Contaminated Property Valuation
Our founder, Dr. Bill Mundy, PhD, CRE, MAI wrote the seminal article on stigma – “The Impact of Hazardous Materials on Property Value.” In 2007, The Appraisal Journal named it one of the “Nine Big Ideas” that influenced a generation of appraisers. Today our Chairman and Co-Managing Director, John Kilpatrick, PhD, MAI, FRICS, continues that legacy as the nation’s foremost expert on property stigma.
Contamination by any means can be devastating for the value of real estate. Beyond the costs of clean-up and monitoring that come with a contamination event, there are also possible impacts to the market of potential buyers, increased costs of living (for example, the need to import water), and depressed business economics, just to name a few factors. After remediation, the stigma of the contamination can continue to wreak havoc on a community.
We are regularly called upon to value the impacts of environmental contamination on adjacent and proximately located properties in both state and federal litigation matters. The stigma impact on the real estate marketplace is particularly complex and requires our deep understanding. When possible we also assist clients outside of the courtroom, providing detailed portfolio analysis to assess contamination-related risk from investment and insurance perspectives.

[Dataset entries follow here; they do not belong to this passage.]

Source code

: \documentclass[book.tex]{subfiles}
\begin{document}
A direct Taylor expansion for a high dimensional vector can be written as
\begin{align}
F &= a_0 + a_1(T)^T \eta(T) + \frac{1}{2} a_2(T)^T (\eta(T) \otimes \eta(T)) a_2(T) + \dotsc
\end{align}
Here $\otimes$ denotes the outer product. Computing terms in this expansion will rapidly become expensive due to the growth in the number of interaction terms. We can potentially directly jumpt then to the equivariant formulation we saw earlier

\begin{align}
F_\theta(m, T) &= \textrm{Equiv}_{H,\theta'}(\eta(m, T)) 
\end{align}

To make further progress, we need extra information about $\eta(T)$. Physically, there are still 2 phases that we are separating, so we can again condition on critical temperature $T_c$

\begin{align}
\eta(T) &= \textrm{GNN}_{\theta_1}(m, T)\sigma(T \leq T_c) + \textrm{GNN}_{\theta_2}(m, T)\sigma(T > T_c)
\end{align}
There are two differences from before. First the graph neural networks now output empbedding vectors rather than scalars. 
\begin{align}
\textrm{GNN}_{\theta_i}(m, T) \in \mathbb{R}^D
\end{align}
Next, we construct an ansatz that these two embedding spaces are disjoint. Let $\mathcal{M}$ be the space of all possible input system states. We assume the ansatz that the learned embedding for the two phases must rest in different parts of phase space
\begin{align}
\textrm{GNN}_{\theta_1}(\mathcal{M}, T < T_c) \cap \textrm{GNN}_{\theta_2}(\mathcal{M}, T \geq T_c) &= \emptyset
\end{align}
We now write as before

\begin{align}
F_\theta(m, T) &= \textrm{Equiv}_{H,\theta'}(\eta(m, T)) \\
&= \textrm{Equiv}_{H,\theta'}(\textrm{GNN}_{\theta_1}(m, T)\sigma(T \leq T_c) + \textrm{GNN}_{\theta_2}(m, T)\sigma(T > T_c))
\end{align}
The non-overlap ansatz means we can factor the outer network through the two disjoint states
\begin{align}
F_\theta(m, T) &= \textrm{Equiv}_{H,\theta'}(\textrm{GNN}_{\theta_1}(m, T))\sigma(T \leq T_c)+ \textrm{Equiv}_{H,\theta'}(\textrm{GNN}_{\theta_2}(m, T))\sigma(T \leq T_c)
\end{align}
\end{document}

The transfer or development of contaminated property also poses special complications for which we are uniquely prepared. The determination of the highest and best use of such property requires attention to both pre- and post-remediation possibilities and factoring in the economic and societal concerns with both paths. We understand tax credits and other programs, which provide valuable tools to brownfield redevelopers. In some situations remediation is not a complete solution, so the “best use” must consider (for example) a permanent monitoring situation. Only when the long-term effect of contamination is completely understood can the appropriate way forward be determined.